# Iris Flower - Feature Pipeline

In this notebook we will, 

1. Run in either "Backfill" or "Normal" operation. 
2. IF *BACKFILL==True*, we will load our DataFrame with data from the iris.csv file 

   ELSE *BACKFILL==False*, we will load our DataFrame with one synthetic Iris Flower sample 
3. Write our DataFrame to a Feature Group

In [None]:
!pip install -U hopsworks --quiet

Set **BACKFILL=True** if you want to create features from the iris.csv file containing historical data.

In [1]:
import random
import pandas as pd
import hopsworks

BACKFILL=True

### Synthetic Data Functions

These synthetic data functions can be used to create a DataFrame containing a single Iris Flower sample.

In [2]:
def generate_flower(name, sepal_len_max, sepal_len_min, sepal_width_max, sepal_width_min, 
                    petal_len_max, petal_len_min, petal_width_max, petal_width_min):
    """
    Returns a single iris flower as a single row in a DataFrame
    """
    df = pd.DataFrame({ "sepal_length": [random.uniform(sepal_len_max, sepal_len_min)],
                       "sepal_width": [random.uniform(sepal_width_max, sepal_width_min)],
                       "petal_length": [random.uniform(petal_len_max, petal_len_min)],
                       "petal_width": [random.uniform(petal_width_max, petal_width_min)]
                      })
    df['variety'] = name
    return df


def get_random_iris_flower():
    """
    Returns a DataFrame containing one random iris flower
    """
    virginica_df = generate_flower("Virginica", 8, 5.5, 3.8, 2.2, 7, 4.5, 2.5, 1.4)
    versicolor_df = generate_flower("Versicolor", 7.5, 4.5, 3.5, 2.1, 5.5, 3.1, 1.8, 1.0)
    setosa_df =  generate_flower("Setosa", 6, 4.5, 4.5, 2.3, 2, 1.2, 0.7, 0.3)

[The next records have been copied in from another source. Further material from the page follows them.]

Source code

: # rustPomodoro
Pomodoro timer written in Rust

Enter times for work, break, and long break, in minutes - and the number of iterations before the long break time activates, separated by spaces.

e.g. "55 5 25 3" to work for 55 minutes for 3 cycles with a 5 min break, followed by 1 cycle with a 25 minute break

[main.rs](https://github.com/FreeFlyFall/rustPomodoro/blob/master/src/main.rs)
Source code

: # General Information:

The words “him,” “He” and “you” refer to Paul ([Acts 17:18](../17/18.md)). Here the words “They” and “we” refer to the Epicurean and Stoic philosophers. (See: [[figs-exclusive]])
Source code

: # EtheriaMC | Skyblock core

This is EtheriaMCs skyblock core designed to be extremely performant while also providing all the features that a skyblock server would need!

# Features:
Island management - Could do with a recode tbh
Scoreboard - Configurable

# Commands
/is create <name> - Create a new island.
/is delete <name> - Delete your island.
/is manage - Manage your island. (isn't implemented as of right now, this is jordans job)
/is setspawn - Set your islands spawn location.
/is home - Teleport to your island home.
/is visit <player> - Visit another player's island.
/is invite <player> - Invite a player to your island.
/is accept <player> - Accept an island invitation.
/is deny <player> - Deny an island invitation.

    # randomly pick one of these 3 and write it to the featurestore
    pick_random = random.uniform(0,3)
    if pick_random >= 2:
        iris_df = virginica_df
    elif pick_random >= 1:
        iris_df = versicolor_df
    else:
        iris_df = setosa_df

    return iris_df

## Backfill or create new synthetic input data

You can run this pipeline in either *backfill* or *synthetic-data* mode.

In [3]:
if BACKFILL == True:
    iris_df = pd.read_csv("https://repo.hops.works/master/hopsworks-tutorials/data/iris.csv")
else:
    iris_df = get_random_iris_flower()
    
iris_df.head()

Unnamed: 0,sepal_length,sepal_width,petal_length,petal_width,variety
0,5.1,3.5,1.4,0.2,Setosa
1,4.9,3.0,1.4,0.2,Setosa
2,4.7,3.2,1.3,0.2,Setosa
3,4.6,3.1,1.5,0.2,Setosa
4,5.0,3.6,1.4,0.2,Setosa


In [8]:
import great_expectations as ge

expectation_suite = ge.core.ExpectationSuite(expectation_suite_name="iris_dimensions")

def value_between(expectation_suite, column_name, min, max):
    
    expectation_suite.add_expectation(
      ge.core.ExpectationConfiguration(
      expectation_type="expect_column_values_to_be_between",
      kwargs={"column":column_name, "min_value": min, "max_value": max}) 
    );
    
value_between(expectation_suite, "sepal_length", 4.3, 8.0)
value_between(expectation_suite, "sepal_width", 2.0, 4.5)
value_between(expectation_suite, "petal_length", 1.0, 7)
value_between(expectation_suite, "petal_width", 0.1, 4.5)

## Authenticate with Hopsworks using your API Key

Hopsworks will prompt you to paste in your API key and provide you with a link to find your API key if you have not stored it securely already.

In [9]:
project = hopsworks.login()
fs = project.get_feature_store()

Connection closed.
Connected. Call `.close()` to terminate connection gracefully.

Logged in to project, explore it here https://c.app.hopsworks.ai:443/p/398
Connected. Call `.close()` to terminate connection gracefully.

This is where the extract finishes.